Danse
Marcela Levi et Lucia Russo font transpirer les stéréotypes au Festival d’Automne

Marcela Levi et Lucia Russo font transpirer les stéréotypes au Festival d’Automne

09 September 2021 | PAR Amelie Blaustein Niddam

Le Portrait Lia Rodrigues du Festival d’Automne s’ouvre par la découverte du corps à chaud de Tamires Costa : Let it burn !

Lia Rodrigues est une chorégraphe brésilienne qui utilise la danse comme arme sociale et politique. Elle a fondé, il y a 30 ans, sa compagnie basée au sein d’une favela, Maré. C’est ce qui s’appelle faire de l’action sociale, de la vraie. Et son portrait est comme son projet : généreux. Il se caractérise par la présence d’une dizaine de noms au générique dont nous n’avions jamais entendu parler. C’est simple, elle utilise l’opportunité que lui offre le Festival d’Automne pour faire briller des artistes brésiliens avec lesquels elle a souvent travaillé.

Ce portrait pluriel s’ouvrait ce mercredi 8 septembre avec la découverte d’un duo de chorégraphes : Marcela Levi et Lucia Russo et surtout d’une incroyable danseuse, Tamires Costa qui participe à la création de cette pièce, Let it burn.

Tout commence très bien. Lorsqu’on entre dans le studio de l’Espace Cardin où se trouve désormais le Théâtre de la Ville, la chaleur est à son comble. D’abord parce que la journée a été estivale, mais surtout parce que Tamires Costa transpire déjà franchement au son de la batucada. Elle est en tee-shirt noir, cheveux tirés et culotte large rose, prête à en découdre. Le rythme est plus que rapide. Elle le tient et elle le tiendra tout du long. 

Elle accumule les gestes d’abord au son des percussions, puis dans le silence (et c’est là que la pièce est la plus dérangeante, la plus forte) pour ensuite les glisser comme dans une collection reliée à des  thèmes musicaux iconiques. On comprend alors le propos de la pièce qui est d’interroger la façon dont nous regardons ce corps-là bouger. “Quels stéréotypes véhiculons-nous?” semble questionner la chorégraphie.

Les pas sont avant tout ceux de la samba, au niveau des jambes. Le haut du corps est lâché, surtout les bras, comme dans la danse africaine. Ça c’est la base, et au-dessus, se placent des ingrédients : se mettre du rouge à lèvres, se défendre les doigts pointés comme des flingues, rouler des yeux…

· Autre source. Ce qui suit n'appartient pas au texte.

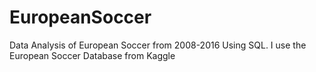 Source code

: # EuropeanSoccer
Data Analysis of European Soccer from 2008-2016 Using SQL.
I use the European Soccer Database from Kaggle

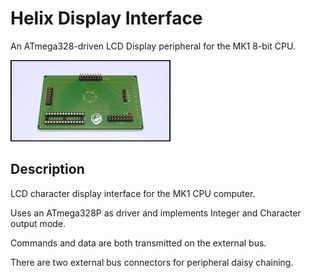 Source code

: # Helix Display Interface

An ATmega328-driven LCD Display peripheral for the MK1 8-bit CPU.

<img src="images/display_interface_render.png" alt="pcb_render" style="zoom:25%;" />

## Description

LCD character display interface for the MK1 CPU computer.

Uses an ATmega328P as driver and implements Integer and Character output mode.

Commands and data are both transmitted on the external bus.

There are two external bus connectors for peripheral daisy chaining.

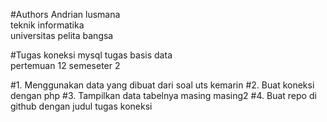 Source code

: #Authors
Andrian lusmana <br>
teknik informatika <br>
universitas pelita bangsa

#Tugas koneksi mysql
tugas basis data <br>
pertemuan 12 semeseter 2

#1. Menggunakan data yang dibuat dari soal uts kemarin
#2. Buat koneksi dengan php
#3. Tampilkan data tabelnya masing masing2
#4. Buat repo di github dengan judul tugas koneksi
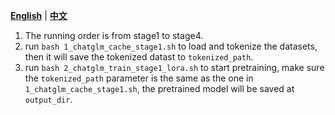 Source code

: [**English**](./README.md) | [**中文**](./README_zh.md)

1. The running order is from stage1 to stage4.
2. run `bash 1_chatglm_cache_stage1.sh` to load and tokenize the datasets, then it will save the tokenized datast to `tokenized_path`.
3. run `bash 2_chatglm_train_stage1_lora.sh` to start pretraining, make sure the `tokenized_path` parameter is the same as the one in `1_chatglm_cache_stage1.sh`, the pretrained model will be saved at `output_dir`. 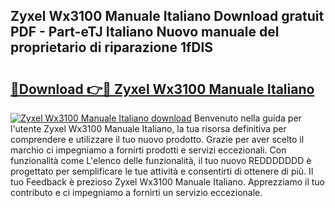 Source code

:## Zyxel Wx3100 Manuale Italiano Download gratuit PDF - Part-eTJ Italiano Nuovo manuale del proprietario di riparazione 1fDlS

# <h2><a href="http://dfee0hz.blite.top/?on=Zyxel+Wx3100+Manuale+Italiano">🔗Download 👉🔴 Zyxel Wx3100 Manuale Italiano</a></h2>

[![Zyxel Wx3100 Manuale Italiano download](https://i.imgur.com/lujVjoI.png)](http://dfee0hz.blite.top/?on=Zyxel+Wx3100+Manuale+Italiano)
Benvenuto nella guida per l'utente Zyxel Wx3100 Manuale Italiano, la tua risorsa definitiva per comprendere e utilizzare il tuo nuovo prodotto. Grazie per aver scelto il marchio ci impegniamo a fornirti prodotti e servizi eccezionali. Con funzionalità come L'elenco delle funzionalità, il tuo nuovo REDDDDDDD è progettato per semplificare le tue attività e consentirti di ottenere di più. Il tuo Feedback è prezioso Zyxel Wx3100 Manuale Italiano. Apprezziamo il tuo contributo e ci impegniamo a fornirti un servizio eccezionale.
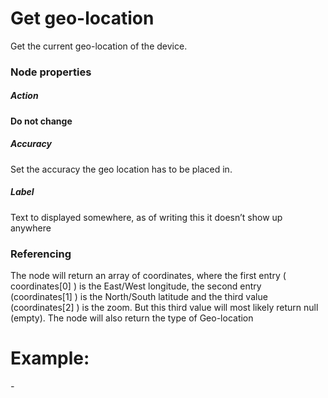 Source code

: # Get geo-location
Get the current geo-location of the device.
### Node properties
##### Action
__Do not change__
##### Accuracy
Set the accuracy the geo location has to be placed in.
##### Label
Text to displayed somewhere, as of writing this it doesn’t show up anywhere

### Referencing
The node will return an array of coordinates, where the first entry ( coordinates[0] ) is the East/West longitude, the second entry (coordinates[1] ) is the North/South latitude and the third value (coordinates[2] ) is the zoom. But this third value will most likely return null (empty).
The node will also return the type of Geo-location

# Example:
_-_

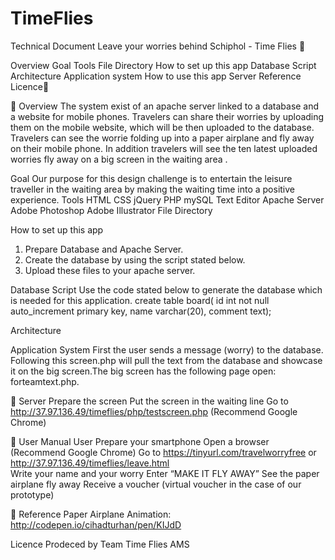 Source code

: # TimeFlies
Technical Document
Leave your worries behind
Schiphol - Time Flies


Overview
Goal
Tools
File Directory
How to set up this app
Database Script
Architecture
Application system
How to use this app
Server
Reference
Licence





Overview
The system exist of an apache server linked to a database and a website for mobile phones.
Travelers can share their worries by uploading them on the mobile website, which will be then uploaded to the database. Travelers can see the worrie folding up into a paper airplane and fly away on their mobile phone. In addition travelers will see the ten latest uploaded worries fly away on a big screen in the waiting area . 

Goal
Our purpose for this design challenge is to entertain the leisure traveller in the waiting area by making the waiting time into a positive experience.
Tools
HTML
CSS
jQuery
PHP
mySQL
Text Editor
Apache Server
Adobe Photoshop
Adobe Illustrator
File Directory



How to set up this app
1.	Prepare Database and Apache Server.
2.	Create the database by using the script stated below.
3.	Upload these files to your apache server.


Database Script
Use the code stated below to generate the database which is needed for this application.
create table board( id int not null auto_increment primary key, name varchar(20), comment text);


Architecture


Application System
First the user sends a message (worry) to the database. Following this screen.php will pull the text from the database and showcase it on the big screen.The big screen has the following page open: forteamtext.php.





Server
Prepare the screen 
Put the screen in the waiting line
Go to http://37.97.136.49/timeflies/php/testscreen.php  (Recommend Google Chrome)
	



User Manual
User
Prepare your smartphone
Open a browser (Recommend Google Chrome)
Go to https://tinyurl.com/travelworryfree or http://37.97.136.49/timeflies/leave.html  
Write your name and  your worry
Enter “MAKE IT FLY AWAY”
See the paper airplane fly away
Receive a voucher (virtual voucher in the case of our prototype)


Reference
Paper Airplane Animation: http://codepen.io/cihadturhan/pen/KIJdD

Licence
Prodeced by Team Time Flies AMS
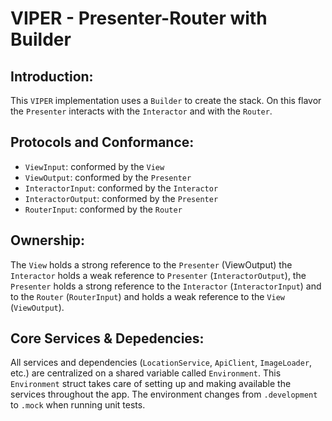 # VIPER - Presenter-Router with Builder

## Introduction: 

This `VIPER` implementation uses a `Builder` to create the stack. On this flavor the `Presenter` interacts with the `Interactor` and with the `Router`.


## Protocols and Conformance:

- `ViewInput`: conformed by the `View`
- `ViewOutput`: conformed by the `Presenter`
- `InteractorInput`: conformed by the `Interactor`
- `InteractorOutput`: conformed by the `Presenter`
- `RouterInput`: conformed by the `Router`

## Ownership:

The `View` holds a strong reference to the `Presenter` (ViewOutput) the `Interactor` holds a weak reference to `Presenter` (`InteractorOutput`), the `Presenter` holds a strong reference to the `Interactor` (`InteractorInput`) and to the `Router` (`RouterInput`) and holds a weak reference to the `View` (`ViewOutput`).

## Core Services & Depedencies:

All services and dependencies (`LocationService`, `ApiClient`, `ImageLoader`, etc.) are centralized on a shared variable called `Environment`. 
This `Environment` struct takes care of setting up and making available the services throughout the app. 
The environment changes from `.development` to `.mock` when running unit tests.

Tamires Costa a tout des plus grandes. Elle sait bouger en passant d’un état à un autre et jouer de ses attitudes comme au théâtre. Elle flirte même avec le clown et les dessins animés. Le résultat est émotif et léger en même temps. 

Finalement, la tension se relâche trop tôt et cela est lié à l’écriture de la pièce qui, malgré tout, garde une structure bien trop classique de saynètes et de tableaux. Si le premier est une apparition qui nous transporte (l’intro de “Thriller” de Jackson, tout de même !), la répétition des images nous lasse. Sont convoqués entre autres Joséphine Baker, Valeska Gert, Thelonious Monk  et malheureusement, la citation volontairement reconnaissable, perd son but de dénonciation du regard porté sur un corps. 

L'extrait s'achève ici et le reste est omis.